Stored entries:
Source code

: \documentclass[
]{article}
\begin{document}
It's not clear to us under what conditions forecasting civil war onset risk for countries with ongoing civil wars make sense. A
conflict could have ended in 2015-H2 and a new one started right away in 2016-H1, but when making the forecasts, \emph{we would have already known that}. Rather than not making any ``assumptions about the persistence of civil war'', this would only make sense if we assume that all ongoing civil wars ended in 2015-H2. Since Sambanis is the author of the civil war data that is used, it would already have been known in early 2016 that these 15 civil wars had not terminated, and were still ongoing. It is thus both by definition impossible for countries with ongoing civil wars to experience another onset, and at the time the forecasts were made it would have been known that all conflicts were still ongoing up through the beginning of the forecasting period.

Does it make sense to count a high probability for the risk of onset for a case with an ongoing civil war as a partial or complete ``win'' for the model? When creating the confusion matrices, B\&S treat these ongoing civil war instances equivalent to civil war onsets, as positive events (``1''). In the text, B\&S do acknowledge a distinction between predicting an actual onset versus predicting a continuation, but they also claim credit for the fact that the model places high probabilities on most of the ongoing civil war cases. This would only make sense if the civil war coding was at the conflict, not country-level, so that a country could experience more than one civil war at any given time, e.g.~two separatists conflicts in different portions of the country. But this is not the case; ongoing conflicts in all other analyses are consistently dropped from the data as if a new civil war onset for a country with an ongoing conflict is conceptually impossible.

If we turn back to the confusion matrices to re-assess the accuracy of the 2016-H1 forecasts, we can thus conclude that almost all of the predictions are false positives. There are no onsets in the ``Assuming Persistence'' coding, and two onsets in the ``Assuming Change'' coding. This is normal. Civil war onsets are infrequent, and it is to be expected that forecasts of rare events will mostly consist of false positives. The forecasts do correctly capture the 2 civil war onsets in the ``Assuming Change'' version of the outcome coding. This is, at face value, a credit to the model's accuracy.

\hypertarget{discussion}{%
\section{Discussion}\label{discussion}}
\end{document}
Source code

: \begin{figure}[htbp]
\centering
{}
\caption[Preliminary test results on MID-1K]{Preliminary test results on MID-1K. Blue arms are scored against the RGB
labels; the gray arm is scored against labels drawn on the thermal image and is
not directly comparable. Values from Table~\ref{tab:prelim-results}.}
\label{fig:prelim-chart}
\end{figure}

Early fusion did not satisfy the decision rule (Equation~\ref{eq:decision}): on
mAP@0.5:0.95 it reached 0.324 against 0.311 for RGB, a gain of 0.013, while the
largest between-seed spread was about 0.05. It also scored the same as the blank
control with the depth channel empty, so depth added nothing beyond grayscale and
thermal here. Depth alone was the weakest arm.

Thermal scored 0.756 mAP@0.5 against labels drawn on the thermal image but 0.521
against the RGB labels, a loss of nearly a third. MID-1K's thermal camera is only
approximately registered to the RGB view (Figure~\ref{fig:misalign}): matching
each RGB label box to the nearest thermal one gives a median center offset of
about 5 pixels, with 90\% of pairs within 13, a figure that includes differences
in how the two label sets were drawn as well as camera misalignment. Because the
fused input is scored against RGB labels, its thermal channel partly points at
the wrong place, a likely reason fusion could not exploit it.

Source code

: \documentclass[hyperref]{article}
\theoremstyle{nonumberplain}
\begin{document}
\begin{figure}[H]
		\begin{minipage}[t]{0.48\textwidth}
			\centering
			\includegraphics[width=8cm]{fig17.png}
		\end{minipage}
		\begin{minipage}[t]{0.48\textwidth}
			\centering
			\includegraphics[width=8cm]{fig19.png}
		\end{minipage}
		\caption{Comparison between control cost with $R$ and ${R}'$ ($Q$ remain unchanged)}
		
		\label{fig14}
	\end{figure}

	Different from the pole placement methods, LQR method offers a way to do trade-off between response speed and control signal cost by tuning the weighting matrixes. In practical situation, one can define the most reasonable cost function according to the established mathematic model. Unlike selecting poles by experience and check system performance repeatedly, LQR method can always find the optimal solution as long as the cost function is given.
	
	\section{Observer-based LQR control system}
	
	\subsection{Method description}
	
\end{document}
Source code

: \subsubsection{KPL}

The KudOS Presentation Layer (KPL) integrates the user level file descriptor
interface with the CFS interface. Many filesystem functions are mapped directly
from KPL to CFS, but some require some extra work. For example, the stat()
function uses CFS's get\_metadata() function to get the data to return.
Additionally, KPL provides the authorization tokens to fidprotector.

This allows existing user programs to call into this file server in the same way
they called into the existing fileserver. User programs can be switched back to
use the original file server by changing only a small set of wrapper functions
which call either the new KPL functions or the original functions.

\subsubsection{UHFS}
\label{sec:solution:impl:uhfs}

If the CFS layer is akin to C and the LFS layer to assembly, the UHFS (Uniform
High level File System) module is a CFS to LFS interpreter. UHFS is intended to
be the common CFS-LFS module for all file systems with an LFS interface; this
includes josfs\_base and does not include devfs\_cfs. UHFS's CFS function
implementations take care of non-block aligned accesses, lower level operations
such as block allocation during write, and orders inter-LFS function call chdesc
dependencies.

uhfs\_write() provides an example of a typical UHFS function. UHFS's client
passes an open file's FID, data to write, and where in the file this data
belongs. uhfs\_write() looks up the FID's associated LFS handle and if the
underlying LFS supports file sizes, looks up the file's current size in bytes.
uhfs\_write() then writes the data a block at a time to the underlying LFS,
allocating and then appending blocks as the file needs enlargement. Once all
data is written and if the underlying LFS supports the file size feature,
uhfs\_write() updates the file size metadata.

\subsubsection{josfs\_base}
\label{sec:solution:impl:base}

▶ **WORK TASK**
Take the entries above and set them all down again exactly as they read.

▶ **TASK ANSWER**
Source code

: \documentclass[
]{article}
\begin{document}
It's not clear to us under what conditions forecasting civil war onset risk for countries with ongoing civil wars make sense. A
conflict could have ended in 2015-H2 and a new one started right away in 2016-H1, but when making the forecasts, \emph{we would have already known that}. Rather than not making any ``assumptions about the persistence of civil war'', this would only make sense if we assume that all ongoing civil wars ended in 2015-H2. Since Sambanis is the author of the civil war data that is used, it would already have been known in early 2016 that these 15 civil wars had not terminated, and were still ongoing. It is thus both by definition impossible for countries with ongoing civil wars to experience another onset, and at the time the forecasts were made it would have been known that all conflicts were still ongoing up through the beginning of the forecasting period.

Does it make sense to count a high probability for the risk of onset for a case with an ongoing civil war as a partial or complete ``win'' for the model? When creating the confusion matrices, B\&S treat these ongoing civil war instances equivalent to civil war onsets, as positive events (``1''). In the text, B\&S do acknowledge a distinction between predicting an actual onset versus predicting a continuation, but they also claim credit for the fact that the model places high probabilities on most of the ongoing civil war cases. This would only make sense if the civil war coding was at the conflict, not country-level, so that a country could experience more than one civil war at any given time, e.g.~two separatists conflicts in different portions of the country. But this is not the case; ongoing conflicts in all other analyses are consistently dropped from the data as if a new civil war onset for a country with an ongoing conflict is conceptually impossible.

If we turn back to the confusion matrices to re-assess the accuracy of the 2016-H1 forecasts, we can thus conclude that almost all of the predictions are false positives. There are no onsets in the ``Assuming Persistence'' coding, and two onsets in the ``Assuming Change'' coding. This is normal. Civil war onsets are infrequent, and it is to be expected that forecasts of rare events will mostly consist of false positives. The forecasts do correctly capture the 2 civil war onsets in the ``Assuming Change'' version of the outcome coding. This is, at face value, a credit to the model's accuracy.

\hypertarget{discussion}{%
\section{Discussion}\label{discussion}}
\end{document}
Source code

: \begin{figure}[htbp]
\centering
{}
\caption[Preliminary test results on MID-1K]{Preliminary test results on MID-1K. Blue arms are scored against the RGB
labels; the gray arm is scored against labels drawn on the thermal image and is
not directly comparable. Values from Table~\ref{tab:prelim-results}.}
\label{fig:prelim-chart}
\end{figure}

Early fusion did not satisfy the decision rule (Equation~\ref{eq:decision}): on
mAP@0.5:0.95 it reached 0.324 against 0.311 for RGB, a gain of 0.013, while the
largest between-seed spread was about 0.05. It also scored the same as the blank
control with the depth channel empty, so depth added nothing beyond grayscale and
thermal here. Depth alone was the weakest arm.

Thermal scored 0.756 mAP@0.5 against labels drawn on the thermal image but 0.521
against the RGB labels, a loss of nearly a third. MID-1K's thermal camera is only
approximately registered to the RGB view (Figure~\ref{fig:misalign}): matching
each RGB label box to the nearest thermal one gives a median center offset of
about 5 pixels, with 90\% of pairs within 13, a figure that includes differences
in how the two label sets were drawn as well as camera misalignment. Because the
fused input is scored against RGB labels, its thermal channel partly points at
the wrong place, a likely reason fusion could not exploit it.

Source code

: \documentclass[hyperref]{article}
\theoremstyle{nonumberplain}
\begin{document}
\begin{figure}[H]
		\begin{minipage}[t]{0.48\textwidth}
			\centering
			\includegraphics[width=8cm]{fig17.png}
		\end{minipage}
		\begin{minipage}[t]{0.48\textwidth}
			\centering
			\includegraphics[width=8cm]{fig19.png}
		\end{minipage}
		\caption{Comparison between control cost with $R$ and ${R}'$ ($Q$ remain unchanged)}
		
		\label{fig14}
	\end{figure}

	Different from the pole placement methods, LQR method offers a way to do trade-off between response speed and control signal cost by tuning the weighting matrixes. In practical situation, one can define the most reasonable cost function according to the established mathematic model. Unlike selecting poles by experience and check system performance repeatedly, LQR method can always find the optimal solution as long as the cost function is given.
	
	\section{Observer-based LQR control system}
	
	\subsection{Method description}
	
\end{document}
Source code

: \subsubsection{KPL}

The KudOS Presentation Layer (KPL) integrates the user level file descriptor
interface with the CFS interface. Many filesystem functions are mapped directly
from KPL to CFS, but some require some extra work. For example, the stat()
function uses CFS's get\_metadata() function to get the data to return.
Additionally, KPL provides the authorization tokens to fidprotector.

This allows existing user programs to call into this file server in the same way
they called into the existing fileserver. User programs can be switched back to
use the original file server by changing only a small set of wrapper functions
which call either the new KPL functions or the original functions.

\subsubsection{UHFS}
\label{sec:solution:impl:uhfs}

If the CFS layer is akin to C and the LFS layer to assembly, the UHFS (Uniform
High level File System) module is a CFS to LFS interpreter. UHFS is intended to
be the common CFS-LFS module for all file systems with an LFS interface; this
includes josfs\_base and does not include devfs\_cfs. UHFS's CFS function
implementations take care of non-block aligned accesses, lower level operations
such as block allocation during write, and orders inter-LFS function call chdesc
dependencies.

uhfs\_write() provides an example of a typical UHFS function. UHFS's client
passes an open file's FID, data to write, and where in the file this data
belongs. uhfs\_write() looks up the FID's associated LFS handle and if the
underlying LFS supports file sizes, looks up the file's current size in bytes.
uhfs\_write() then writes the data a block at a time to the underlying LFS,
allocating and then appending blocks as the file needs enlargement. Once all
data is written and if the underlying LFS supports the file size feature,
uhfs\_write() updates the file size metadata.

\subsubsection{josfs\_base}
\label{sec:solution:impl:base}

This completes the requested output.